Ashab-ı kiram da: ‘Evet, haber ver, ya Rasûlallah!’ dediler. Bunun üzerine Rasûl-i Ekrem “Allah’a şirk koşmak ve anaya-babaya asi olmaktır.” buyurdu ve yaslandığı yerden oturumunun üzerine gülerek:
“Bir de yalan yere şahitlik etmektir.” dedi.
Bu hadisi şerifi rivayet eden Ebu Berke diyor ki, bu sonuncu sözü durmadan tekrarlıyordu. Onun namına üzüldüğümüz için kendimize 'Keşke sussa!' dedik.' (1)
Görüldüğü üzere Peygamber Efendimiz “günah-ı kebair” diye anılan büyük günahların ağır birer suç olduğuna dikkatleri çekmek için söze başlarken kullandığı üslup ile yetinmemiş, yalan yere şahitlik yapmanın Allah (c.c.)’a şirk koşmak da dahil bütün günahların temeli olduğunu vurgulamak istercesine yaslandığı yerden hemen dizlerinin üzerine gelmiş ve mübarek nefesini tüketerek aynı sözü tekrarlayıp durmuştur.
Bütün bunlardan sonra Ashab-ı kiram’ın bu önemli yasakları unutması, ihmal etmesi veya aynı üslup ile diğerlerine duyurmaması elbette mümkün değildi.
Bir gün yine sahabelerine şöyle sordu:
- Size oruçtan, namazdan ve sadakadan daha üstün bir ibadetin ne olduğunu söyleyeyim mi? Bütün sahabeler:
- Evet, ya Rasûlallah, söyle! Diye beklediler.
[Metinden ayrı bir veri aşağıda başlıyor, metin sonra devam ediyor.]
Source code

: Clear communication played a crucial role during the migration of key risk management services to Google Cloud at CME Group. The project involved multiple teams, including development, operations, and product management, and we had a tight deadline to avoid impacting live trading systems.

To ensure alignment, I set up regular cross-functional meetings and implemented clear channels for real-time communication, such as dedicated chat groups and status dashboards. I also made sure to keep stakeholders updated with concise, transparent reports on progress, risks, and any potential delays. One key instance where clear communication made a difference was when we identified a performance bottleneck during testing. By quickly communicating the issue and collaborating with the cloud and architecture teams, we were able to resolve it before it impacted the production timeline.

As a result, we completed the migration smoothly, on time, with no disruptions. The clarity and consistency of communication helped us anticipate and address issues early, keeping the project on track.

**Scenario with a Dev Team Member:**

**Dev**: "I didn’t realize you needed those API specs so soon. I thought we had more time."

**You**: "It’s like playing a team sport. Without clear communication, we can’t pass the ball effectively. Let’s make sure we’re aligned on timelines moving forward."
Çünkü bildiklerine göre, Allah (c.c.)’a imandan sonra en büyük ibadet namaz kılmak, oruç tutmak, zekat ve sadaka vermekti.
Acaba bunlardan daha önemli yeni bir ibadet mi emredilmişti? Zaten kendini can kulağıyla dinleyen ashabını tam anlamıyla dikkatli hale getirdikten sonra şöyle buyurdu: “Araları bozulmuş iki kişiyi barıştırmıştır.” (2)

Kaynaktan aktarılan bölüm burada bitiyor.